# Exercise aim
In full and without alteration, copy the listing.

[[ Data shown open ]]

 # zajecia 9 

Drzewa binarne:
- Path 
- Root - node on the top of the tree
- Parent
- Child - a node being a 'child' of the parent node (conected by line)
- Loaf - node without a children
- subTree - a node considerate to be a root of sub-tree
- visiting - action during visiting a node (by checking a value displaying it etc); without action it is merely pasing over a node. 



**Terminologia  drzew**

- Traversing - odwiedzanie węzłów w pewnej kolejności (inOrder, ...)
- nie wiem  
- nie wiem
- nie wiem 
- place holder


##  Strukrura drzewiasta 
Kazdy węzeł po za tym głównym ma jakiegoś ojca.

[[ Data shown closed ]]

# Written solution
 # zajecia 9 

Drzewa binarne:
- Path 
- Root - node on the top of the tree
- Parent
- Child - a node being a 'child' of the parent node (conected by line)
- Loaf - node without a children
- subTree - a node considerate to be a root of sub-tree
- visiting - action during visiting a node (by checking a value displaying it etc); without action it is merely pasing over a node. 



**Terminologia  drzew**

- Traversing - odwiedzanie węzłów w pewnej kolejności (inOrder, ...)
- nie wiem  
- nie wiem
- nie wiem 
- place holder


##  Strukrura drzewiasta 
Kazdy węzeł po za tym głównym ma jakiegoś ojca.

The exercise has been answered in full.